Work to complete:
The listing that follows should be reproduced exactly, line for line.
━━━━
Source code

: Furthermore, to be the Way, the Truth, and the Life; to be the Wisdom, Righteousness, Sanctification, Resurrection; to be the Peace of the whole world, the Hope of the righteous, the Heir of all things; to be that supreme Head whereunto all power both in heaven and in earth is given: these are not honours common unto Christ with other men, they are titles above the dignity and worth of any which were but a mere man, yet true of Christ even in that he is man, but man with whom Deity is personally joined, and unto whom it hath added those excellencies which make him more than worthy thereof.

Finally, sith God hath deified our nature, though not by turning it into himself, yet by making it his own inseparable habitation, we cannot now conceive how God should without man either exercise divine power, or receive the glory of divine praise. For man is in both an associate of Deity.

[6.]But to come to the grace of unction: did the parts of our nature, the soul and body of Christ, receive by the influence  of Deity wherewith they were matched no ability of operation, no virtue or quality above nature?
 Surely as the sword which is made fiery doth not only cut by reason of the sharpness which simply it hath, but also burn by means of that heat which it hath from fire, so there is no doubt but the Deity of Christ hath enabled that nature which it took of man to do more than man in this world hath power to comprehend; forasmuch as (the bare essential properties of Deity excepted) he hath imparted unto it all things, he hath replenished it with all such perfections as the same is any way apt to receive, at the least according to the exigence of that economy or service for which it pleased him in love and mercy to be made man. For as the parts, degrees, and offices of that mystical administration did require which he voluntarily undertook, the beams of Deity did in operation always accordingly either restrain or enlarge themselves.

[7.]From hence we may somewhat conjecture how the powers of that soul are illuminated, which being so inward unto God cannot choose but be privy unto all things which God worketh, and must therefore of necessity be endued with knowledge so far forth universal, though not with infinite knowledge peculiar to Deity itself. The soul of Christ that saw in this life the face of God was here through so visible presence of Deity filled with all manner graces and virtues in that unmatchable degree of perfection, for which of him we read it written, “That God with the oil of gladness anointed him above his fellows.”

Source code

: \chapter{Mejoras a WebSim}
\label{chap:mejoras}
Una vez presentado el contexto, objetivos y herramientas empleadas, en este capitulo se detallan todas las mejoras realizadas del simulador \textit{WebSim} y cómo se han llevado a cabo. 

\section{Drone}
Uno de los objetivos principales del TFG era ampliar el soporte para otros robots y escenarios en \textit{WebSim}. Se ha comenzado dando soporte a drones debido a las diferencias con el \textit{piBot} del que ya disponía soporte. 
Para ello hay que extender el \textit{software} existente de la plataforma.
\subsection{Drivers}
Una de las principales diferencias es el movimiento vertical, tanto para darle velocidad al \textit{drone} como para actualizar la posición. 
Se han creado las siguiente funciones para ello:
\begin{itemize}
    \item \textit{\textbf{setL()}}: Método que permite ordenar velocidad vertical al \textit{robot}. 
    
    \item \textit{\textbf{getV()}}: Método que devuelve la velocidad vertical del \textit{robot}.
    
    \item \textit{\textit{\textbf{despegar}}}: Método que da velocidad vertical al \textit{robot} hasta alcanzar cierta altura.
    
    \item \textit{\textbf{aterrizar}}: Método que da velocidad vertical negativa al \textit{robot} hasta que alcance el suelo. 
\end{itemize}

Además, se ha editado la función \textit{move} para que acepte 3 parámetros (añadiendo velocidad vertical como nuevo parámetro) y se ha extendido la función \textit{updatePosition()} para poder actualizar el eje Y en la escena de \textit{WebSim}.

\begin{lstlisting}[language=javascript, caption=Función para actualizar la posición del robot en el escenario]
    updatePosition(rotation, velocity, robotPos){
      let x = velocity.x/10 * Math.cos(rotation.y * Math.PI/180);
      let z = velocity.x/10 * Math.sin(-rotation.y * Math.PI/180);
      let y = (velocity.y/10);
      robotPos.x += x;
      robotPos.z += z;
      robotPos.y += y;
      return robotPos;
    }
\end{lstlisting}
━━━━
Response below:
Source code

: Furthermore, to be the Way, the Truth, and the Life; to be the Wisdom, Righteousness, Sanctification, Resurrection; to be the Peace of the whole world, the Hope of the righteous, the Heir of all things; to be that supreme Head whereunto all power both in heaven and in earth is given: these are not honours common unto Christ with other men, they are titles above the dignity and worth of any which were but a mere man, yet true of Christ even in that he is man, but man with whom Deity is personally joined, and unto whom it hath added those excellencies which make him more than worthy thereof.

Finally, sith God hath deified our nature, though not by turning it into himself, yet by making it his own inseparable habitation, we cannot now conceive how God should without man either exercise divine power, or receive the glory of divine praise. For man is in both an associate of Deity.

[6.]But to come to the grace of unction: did the parts of our nature, the soul and body of Christ, receive by the influence  of Deity wherewith they were matched no ability of operation, no virtue or quality above nature?
 Surely as the sword which is made fiery doth not only cut by reason of the sharpness which simply it hath, but also burn by means of that heat which it hath from fire, so there is no doubt but the Deity of Christ hath enabled that nature which it took of man to do more than man in this world hath power to comprehend; forasmuch as (the bare essential properties of Deity excepted) he hath imparted unto it all things, he hath replenished it with all such perfections as the same is any way apt to receive, at the least according to the exigence of that economy or service for which it pleased him in love and mercy to be made man. For as the parts, degrees, and offices of that mystical administration did require which he voluntarily undertook, the beams of Deity did in operation always accordingly either restrain or enlarge themselves.

[7.]From hence we may somewhat conjecture how the powers of that soul are illuminated, which being so inward unto God cannot choose but be privy unto all things which God worketh, and must therefore of necessity be endued with knowledge so far forth universal, though not with infinite knowledge peculiar to Deity itself. The soul of Christ that saw in this life the face of God was here through so visible presence of Deity filled with all manner graces and virtues in that unmatchable degree of perfection, for which of him we read it written, “That God with the oil of gladness anointed him above his fellows.”

Source code

: \chapter{Mejoras a WebSim}
\label{chap:mejoras}
Una vez presentado el contexto, objetivos y herramientas empleadas, en este capitulo se detallan todas las mejoras realizadas del simulador \textit{WebSim} y cómo se han llevado a cabo. 

\section{Drone}
Uno de los objetivos principales del TFG era ampliar el soporte para otros robots y escenarios en \textit{WebSim}. Se ha comenzado dando soporte a drones debido a las diferencias con el \textit{piBot} del que ya disponía soporte. 
Para ello hay que extender el \textit{software} existente de la plataforma.
\subsection{Drivers}
Una de las principales diferencias es el movimiento vertical, tanto para darle velocidad al \textit{drone} como para actualizar la posición. 
Se han creado las siguiente funciones para ello:
\begin{itemize}
    \item \textit{\textbf{setL()}}: Método que permite ordenar velocidad vertical al \textit{robot}. 
    
    \item \textit{\textbf{getV()}}: Método que devuelve la velocidad vertical del \textit{robot}.
    
    \item \textit{\textit{\textbf{despegar}}}: Método que da velocidad vertical al \textit{robot} hasta alcanzar cierta altura.
    
    \item \textit{\textbf{aterrizar}}: Método que da velocidad vertical negativa al \textit{robot} hasta que alcance el suelo. 
\end{itemize}

Además, se ha editado la función \textit{move} para que acepte 3 parámetros (añadiendo velocidad vertical como nuevo parámetro) y se ha extendido la función \textit{updatePosition()} para poder actualizar el eje Y en la escena de \textit{WebSim}.

\begin{lstlisting}[language=javascript, caption=Función para actualizar la posición del robot en el escenario]
    updatePosition(rotation, velocity, robotPos){
      let x = velocity.x/10 * Math.cos(rotation.y * Math.PI/180);
      let z = velocity.x/10 * Math.sin(-rotation.y * Math.PI/180);
      let y = (velocity.y/10);
      robotPos.x += x;
      robotPos.z += z;
      robotPos.y += y;
      return robotPos;
    }
\end{lstlisting}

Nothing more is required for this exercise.